• _Problem description_
Copy the lines below that contain "training".

Stored data

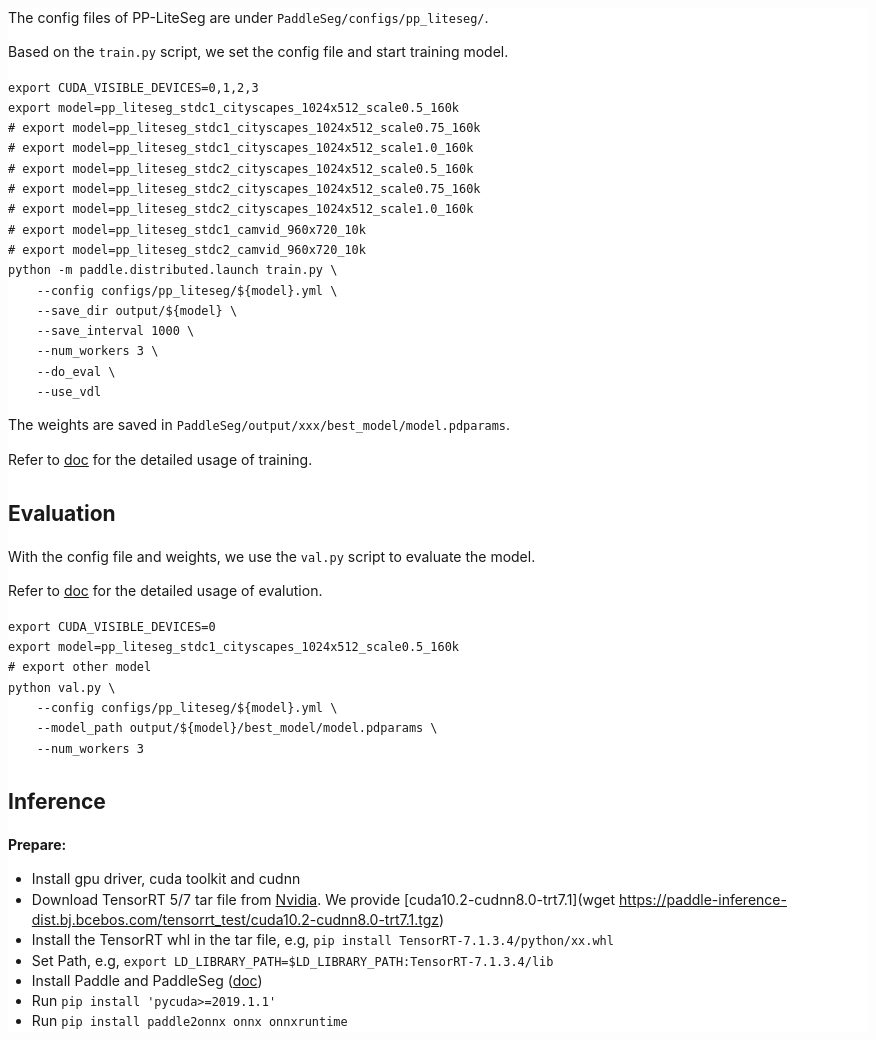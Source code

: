 The config files of PP-LiteSeg are under `PaddleSeg/configs/pp_liteseg/`.

Based on the `train.py` script, we set the config file and start training model.

```Shell
export CUDA_VISIBLE_DEVICES=0,1,2,3
export model=pp_liteseg_stdc1_cityscapes_1024x512_scale0.5_160k
# export model=pp_liteseg_stdc1_cityscapes_1024x512_scale0.75_160k
# export model=pp_liteseg_stdc1_cityscapes_1024x512_scale1.0_160k
# export model=pp_liteseg_stdc2_cityscapes_1024x512_scale0.5_160k
# export model=pp_liteseg_stdc2_cityscapes_1024x512_scale0.75_160k
# export model=pp_liteseg_stdc2_cityscapes_1024x512_scale1.0_160k
# export model=pp_liteseg_stdc1_camvid_960x720_10k
# export model=pp_liteseg_stdc2_camvid_960x720_10k
python -m paddle.distributed.launch train.py \
    --config configs/pp_liteseg/${model}.yml \
    --save_dir output/${model} \
    --save_interval 1000 \
    --num_workers 3 \
    --do_eval \
    --use_vdl
```

The weights are saved in `PaddleSeg/output/xxx/best_model/model.pdparams`.

Refer to [doc](../../docs/train/train.md) for the detailed usage of training.

## Evaluation

With the config file and weights, we use the `val.py` script to evaluate the model.

Refer to [doc](../../docs/evaluation/evaluate/evaluate.md) for the detailed usage of evalution.

```shell
export CUDA_VISIBLE_DEVICES=0
export model=pp_liteseg_stdc1_cityscapes_1024x512_scale0.5_160k
# export other model
python val.py \
    --config configs/pp_liteseg/${model}.yml \
    --model_path output/${model}/best_model/model.pdparams \
    --num_workers 3
```

## Inference

**Prepare:**
* Install gpu driver, cuda toolkit and cudnn
* Download TensorRT 5/7 tar file from [Nvidia](https://developer.nvidia.com/tensorrt). We provide [cuda10.2-cudnn8.0-trt7.1](wget https://paddle-inference-dist.bj.bcebos.com/tensorrt_test/cuda10.2-cudnn8.0-trt7.1.tgz)
* Install the TensorRT whl in the tar file, e.g, `pip install TensorRT-7.1.3.4/python/xx.whl`
* Set Path, e.g, `export LD_LIBRARY_PATH=$LD_LIBRARY_PATH:TensorRT-7.1.3.4/lib`
* Install Paddle and PaddleSeg ([doc](../../docs/install.md))
* Run `pip install 'pycuda>=2019.1.1'`
* Run `pip install paddle2onnx onnx onnxruntime`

• _Result of this task_
Based on the `train.py` script, we set the config file and start training model.
Refer to [doc](../../docs/train/train.md) for the detailed usage of training.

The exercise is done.